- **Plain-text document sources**

►

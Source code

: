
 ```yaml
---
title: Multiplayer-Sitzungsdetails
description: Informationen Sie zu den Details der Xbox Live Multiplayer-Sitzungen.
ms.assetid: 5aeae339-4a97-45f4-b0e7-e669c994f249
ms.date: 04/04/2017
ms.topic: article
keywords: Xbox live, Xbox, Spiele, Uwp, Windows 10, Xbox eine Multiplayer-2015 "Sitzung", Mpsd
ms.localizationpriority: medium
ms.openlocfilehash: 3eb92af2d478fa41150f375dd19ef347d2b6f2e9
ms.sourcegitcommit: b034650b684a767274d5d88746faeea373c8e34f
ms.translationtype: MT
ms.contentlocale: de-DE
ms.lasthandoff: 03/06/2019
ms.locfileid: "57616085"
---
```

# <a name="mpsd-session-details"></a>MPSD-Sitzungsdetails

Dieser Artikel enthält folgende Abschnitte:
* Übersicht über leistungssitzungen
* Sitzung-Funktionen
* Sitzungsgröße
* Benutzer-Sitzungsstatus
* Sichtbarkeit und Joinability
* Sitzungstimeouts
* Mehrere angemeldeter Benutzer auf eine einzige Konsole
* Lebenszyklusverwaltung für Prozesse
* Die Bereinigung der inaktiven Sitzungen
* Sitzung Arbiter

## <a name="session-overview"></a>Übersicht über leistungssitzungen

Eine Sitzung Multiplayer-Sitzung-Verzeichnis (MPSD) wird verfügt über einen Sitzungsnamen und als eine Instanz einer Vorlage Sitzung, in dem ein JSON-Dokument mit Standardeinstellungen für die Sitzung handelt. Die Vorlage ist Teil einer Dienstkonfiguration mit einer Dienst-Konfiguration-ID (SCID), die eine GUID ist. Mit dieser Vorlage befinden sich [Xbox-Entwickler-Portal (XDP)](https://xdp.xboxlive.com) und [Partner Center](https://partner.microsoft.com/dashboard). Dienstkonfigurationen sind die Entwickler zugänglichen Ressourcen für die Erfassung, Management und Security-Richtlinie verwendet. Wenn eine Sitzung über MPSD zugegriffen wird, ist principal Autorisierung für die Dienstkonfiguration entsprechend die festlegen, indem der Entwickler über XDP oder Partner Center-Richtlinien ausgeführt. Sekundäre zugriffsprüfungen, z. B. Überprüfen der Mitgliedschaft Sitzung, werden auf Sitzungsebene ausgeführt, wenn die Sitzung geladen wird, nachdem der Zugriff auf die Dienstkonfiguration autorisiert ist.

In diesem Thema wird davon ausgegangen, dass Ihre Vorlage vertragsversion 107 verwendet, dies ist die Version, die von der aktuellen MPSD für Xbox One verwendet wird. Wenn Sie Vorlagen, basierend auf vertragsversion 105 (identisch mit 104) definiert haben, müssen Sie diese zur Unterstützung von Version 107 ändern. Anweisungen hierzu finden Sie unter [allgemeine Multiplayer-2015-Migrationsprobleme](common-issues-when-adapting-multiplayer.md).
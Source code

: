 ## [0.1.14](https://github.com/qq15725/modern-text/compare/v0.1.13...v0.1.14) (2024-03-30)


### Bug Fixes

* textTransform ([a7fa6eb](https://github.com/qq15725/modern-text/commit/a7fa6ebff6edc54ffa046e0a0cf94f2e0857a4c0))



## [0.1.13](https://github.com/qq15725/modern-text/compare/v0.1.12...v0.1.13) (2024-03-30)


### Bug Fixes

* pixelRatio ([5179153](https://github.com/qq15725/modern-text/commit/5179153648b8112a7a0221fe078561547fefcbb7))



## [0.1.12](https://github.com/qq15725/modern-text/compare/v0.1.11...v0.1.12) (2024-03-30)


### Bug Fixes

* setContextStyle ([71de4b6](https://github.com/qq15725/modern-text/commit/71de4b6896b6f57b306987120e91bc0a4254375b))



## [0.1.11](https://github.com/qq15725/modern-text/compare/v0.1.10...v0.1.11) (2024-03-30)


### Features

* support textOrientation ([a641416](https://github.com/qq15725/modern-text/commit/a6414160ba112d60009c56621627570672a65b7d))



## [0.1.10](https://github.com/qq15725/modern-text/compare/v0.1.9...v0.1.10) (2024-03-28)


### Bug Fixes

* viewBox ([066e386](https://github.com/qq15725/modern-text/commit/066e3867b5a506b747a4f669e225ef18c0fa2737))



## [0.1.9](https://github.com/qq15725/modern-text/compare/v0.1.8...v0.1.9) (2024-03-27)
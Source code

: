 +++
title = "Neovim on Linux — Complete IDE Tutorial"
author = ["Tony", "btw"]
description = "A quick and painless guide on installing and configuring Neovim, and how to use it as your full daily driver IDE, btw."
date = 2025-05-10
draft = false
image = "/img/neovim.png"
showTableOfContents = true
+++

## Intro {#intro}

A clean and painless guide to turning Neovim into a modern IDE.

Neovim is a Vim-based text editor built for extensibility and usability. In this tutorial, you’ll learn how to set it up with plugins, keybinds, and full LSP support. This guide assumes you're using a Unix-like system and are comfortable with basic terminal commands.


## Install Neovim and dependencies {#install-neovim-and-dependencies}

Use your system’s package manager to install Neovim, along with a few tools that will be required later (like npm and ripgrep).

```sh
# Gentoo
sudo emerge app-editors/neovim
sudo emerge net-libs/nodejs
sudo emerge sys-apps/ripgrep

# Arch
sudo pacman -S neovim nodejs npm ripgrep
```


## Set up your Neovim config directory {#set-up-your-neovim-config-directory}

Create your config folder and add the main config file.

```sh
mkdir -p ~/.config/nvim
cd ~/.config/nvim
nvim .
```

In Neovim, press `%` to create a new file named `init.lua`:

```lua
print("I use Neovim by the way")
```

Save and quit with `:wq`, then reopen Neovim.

◄

- **DIRECTIONS FOR THIS TASK**
Only the lines from the one with "Use your system’s" through the last line above should be restated, word for word.

- **ANSWER TO THIS EXERCISE**
Use your system’s package manager to install Neovim, along with a few tools that will be required later (like npm and ripgrep).

```sh
# Gentoo
sudo emerge app-editors/neovim
sudo emerge net-libs/nodejs
sudo emerge sys-apps/ripgrep

# Arch
sudo pacman -S neovim nodejs npm ripgrep
```


## Set up your Neovim config directory {#set-up-your-neovim-config-directory}

Create your config folder and add the main config file.

```sh
mkdir -p ~/.config/nvim
cd ~/.config/nvim
nvim .
```

In Neovim, press `%` to create a new file named `init.lua`:

```lua
print("I use Neovim by the way")
```

Save and quit with `:wq`, then reopen Neovim.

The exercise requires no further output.